* [About this exercise]
Reproduce all lines of the listing below in which the word "child" occurs.

:: Information ::

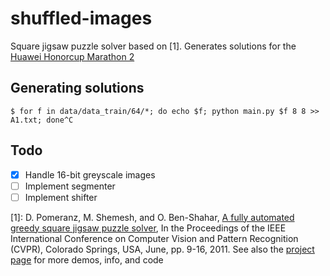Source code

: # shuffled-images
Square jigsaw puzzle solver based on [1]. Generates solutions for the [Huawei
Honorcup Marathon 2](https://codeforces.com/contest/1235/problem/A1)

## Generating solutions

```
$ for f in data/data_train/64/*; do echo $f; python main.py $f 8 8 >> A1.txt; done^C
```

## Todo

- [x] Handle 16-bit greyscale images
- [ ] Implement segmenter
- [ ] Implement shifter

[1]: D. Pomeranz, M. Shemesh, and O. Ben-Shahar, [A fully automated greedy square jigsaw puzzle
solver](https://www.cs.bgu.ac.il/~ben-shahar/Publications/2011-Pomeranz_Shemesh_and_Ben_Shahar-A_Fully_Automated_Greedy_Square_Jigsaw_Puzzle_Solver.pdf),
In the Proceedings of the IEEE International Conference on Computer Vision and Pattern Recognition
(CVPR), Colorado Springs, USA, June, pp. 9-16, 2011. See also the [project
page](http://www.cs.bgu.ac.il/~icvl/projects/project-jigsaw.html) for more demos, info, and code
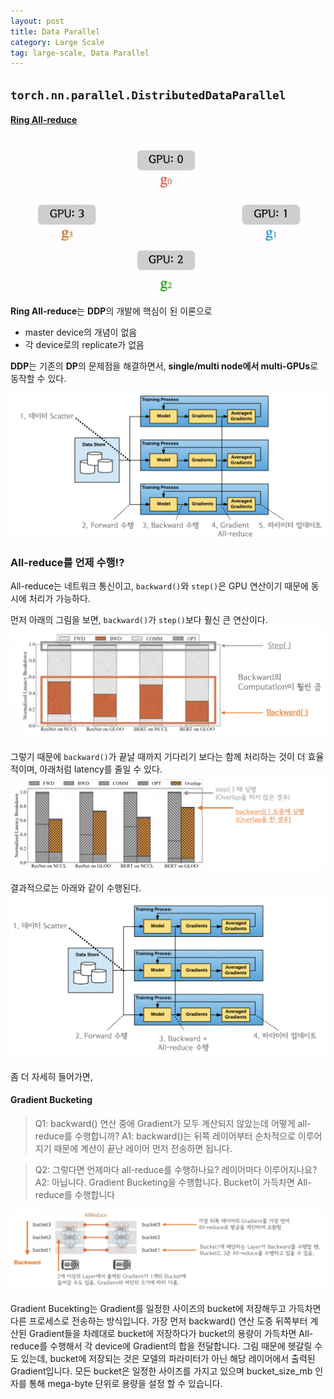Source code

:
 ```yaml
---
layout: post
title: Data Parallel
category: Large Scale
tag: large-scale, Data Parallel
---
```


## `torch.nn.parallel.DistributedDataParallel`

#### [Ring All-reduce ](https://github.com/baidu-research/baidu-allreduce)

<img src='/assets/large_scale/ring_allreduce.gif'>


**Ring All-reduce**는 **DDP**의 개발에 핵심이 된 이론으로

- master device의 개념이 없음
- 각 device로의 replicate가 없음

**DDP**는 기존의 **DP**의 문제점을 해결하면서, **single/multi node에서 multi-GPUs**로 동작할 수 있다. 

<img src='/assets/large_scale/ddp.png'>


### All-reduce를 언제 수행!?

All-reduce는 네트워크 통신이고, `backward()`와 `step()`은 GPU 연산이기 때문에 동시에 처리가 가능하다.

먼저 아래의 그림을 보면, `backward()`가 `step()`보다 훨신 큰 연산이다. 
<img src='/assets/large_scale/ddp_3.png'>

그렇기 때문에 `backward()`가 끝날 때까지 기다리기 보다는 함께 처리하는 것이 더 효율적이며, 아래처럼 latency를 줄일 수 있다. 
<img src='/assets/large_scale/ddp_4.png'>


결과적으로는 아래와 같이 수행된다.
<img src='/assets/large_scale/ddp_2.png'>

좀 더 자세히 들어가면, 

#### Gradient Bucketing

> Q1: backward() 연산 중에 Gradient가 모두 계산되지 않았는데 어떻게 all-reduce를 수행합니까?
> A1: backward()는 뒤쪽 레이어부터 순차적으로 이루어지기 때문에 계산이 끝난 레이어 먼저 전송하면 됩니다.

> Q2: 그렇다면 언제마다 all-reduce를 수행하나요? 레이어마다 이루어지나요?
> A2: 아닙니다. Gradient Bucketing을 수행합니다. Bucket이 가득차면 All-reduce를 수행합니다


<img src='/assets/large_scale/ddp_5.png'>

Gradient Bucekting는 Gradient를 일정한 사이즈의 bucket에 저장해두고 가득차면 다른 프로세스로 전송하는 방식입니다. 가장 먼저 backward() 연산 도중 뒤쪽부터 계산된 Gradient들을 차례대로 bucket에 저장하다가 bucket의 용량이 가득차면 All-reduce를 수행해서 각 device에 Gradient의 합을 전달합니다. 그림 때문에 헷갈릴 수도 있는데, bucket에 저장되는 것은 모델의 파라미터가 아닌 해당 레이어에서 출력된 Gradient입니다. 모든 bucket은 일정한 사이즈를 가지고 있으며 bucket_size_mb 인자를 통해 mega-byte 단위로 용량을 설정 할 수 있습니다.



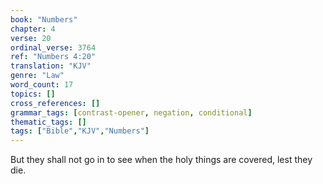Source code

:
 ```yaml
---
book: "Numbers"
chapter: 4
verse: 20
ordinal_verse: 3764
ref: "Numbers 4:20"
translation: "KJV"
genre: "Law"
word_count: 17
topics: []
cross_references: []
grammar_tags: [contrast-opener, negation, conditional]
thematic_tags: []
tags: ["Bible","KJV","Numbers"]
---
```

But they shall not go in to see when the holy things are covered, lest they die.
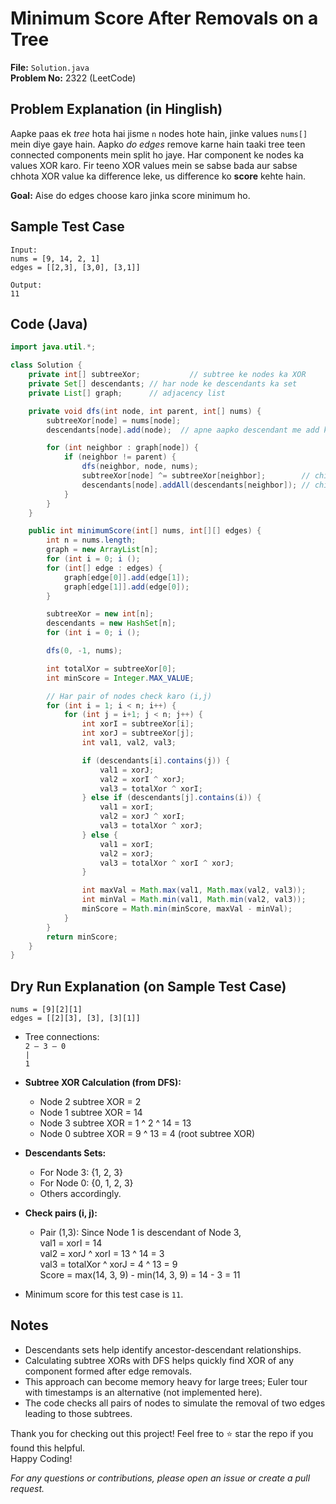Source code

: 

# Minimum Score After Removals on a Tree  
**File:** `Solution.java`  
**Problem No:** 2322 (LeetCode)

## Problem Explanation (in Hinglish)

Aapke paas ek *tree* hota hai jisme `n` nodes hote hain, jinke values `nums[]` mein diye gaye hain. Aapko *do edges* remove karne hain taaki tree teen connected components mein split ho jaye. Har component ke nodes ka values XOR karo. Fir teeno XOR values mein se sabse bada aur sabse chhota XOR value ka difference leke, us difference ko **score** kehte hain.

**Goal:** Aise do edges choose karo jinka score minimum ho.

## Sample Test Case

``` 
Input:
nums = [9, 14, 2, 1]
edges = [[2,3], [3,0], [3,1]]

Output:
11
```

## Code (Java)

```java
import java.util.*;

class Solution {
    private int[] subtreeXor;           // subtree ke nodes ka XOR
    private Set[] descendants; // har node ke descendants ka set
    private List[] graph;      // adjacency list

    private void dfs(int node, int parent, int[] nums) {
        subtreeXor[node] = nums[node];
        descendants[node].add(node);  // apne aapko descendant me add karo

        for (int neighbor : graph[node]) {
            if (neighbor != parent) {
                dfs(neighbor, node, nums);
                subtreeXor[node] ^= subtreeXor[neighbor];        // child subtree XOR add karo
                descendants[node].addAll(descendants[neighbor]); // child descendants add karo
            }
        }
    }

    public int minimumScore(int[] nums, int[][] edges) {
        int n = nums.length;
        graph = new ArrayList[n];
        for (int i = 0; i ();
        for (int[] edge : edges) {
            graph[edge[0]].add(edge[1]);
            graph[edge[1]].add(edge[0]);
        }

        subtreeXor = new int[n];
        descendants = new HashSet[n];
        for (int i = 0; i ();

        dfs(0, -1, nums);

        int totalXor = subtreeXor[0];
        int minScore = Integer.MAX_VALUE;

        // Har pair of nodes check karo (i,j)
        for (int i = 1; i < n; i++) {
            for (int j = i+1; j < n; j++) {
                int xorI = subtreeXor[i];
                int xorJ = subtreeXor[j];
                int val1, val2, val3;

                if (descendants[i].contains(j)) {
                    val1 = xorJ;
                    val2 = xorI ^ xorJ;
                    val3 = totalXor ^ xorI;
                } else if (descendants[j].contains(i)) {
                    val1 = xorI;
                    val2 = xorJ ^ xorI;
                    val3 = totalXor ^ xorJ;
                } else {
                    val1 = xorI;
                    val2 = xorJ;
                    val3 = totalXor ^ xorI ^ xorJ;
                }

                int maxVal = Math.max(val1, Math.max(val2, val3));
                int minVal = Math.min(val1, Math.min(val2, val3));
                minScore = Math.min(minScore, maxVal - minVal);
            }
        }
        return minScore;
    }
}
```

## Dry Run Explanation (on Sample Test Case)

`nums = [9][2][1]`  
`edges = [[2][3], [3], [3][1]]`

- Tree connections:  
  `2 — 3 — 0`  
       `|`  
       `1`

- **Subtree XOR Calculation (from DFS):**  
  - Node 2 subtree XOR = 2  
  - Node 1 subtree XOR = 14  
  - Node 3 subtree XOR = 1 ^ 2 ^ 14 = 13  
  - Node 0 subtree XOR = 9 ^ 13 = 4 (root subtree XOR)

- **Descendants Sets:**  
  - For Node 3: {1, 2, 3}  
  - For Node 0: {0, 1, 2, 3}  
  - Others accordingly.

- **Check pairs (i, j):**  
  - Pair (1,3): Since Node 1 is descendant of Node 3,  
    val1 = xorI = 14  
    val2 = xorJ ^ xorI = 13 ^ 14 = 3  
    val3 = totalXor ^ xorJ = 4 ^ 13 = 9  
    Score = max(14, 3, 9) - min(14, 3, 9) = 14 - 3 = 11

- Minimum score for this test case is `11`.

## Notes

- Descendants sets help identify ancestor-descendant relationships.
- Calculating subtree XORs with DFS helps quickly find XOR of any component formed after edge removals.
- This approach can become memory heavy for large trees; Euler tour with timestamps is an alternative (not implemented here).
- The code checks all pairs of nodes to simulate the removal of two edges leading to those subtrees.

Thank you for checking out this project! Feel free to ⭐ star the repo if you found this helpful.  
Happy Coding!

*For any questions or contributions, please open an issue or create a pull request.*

:::

* [Problem solution]
                subtreeXor[node] ^= subtreeXor[neighbor];        // child subtree XOR add karo
                descendants[node].addAll(descendants[neighbor]); // child descendants add karo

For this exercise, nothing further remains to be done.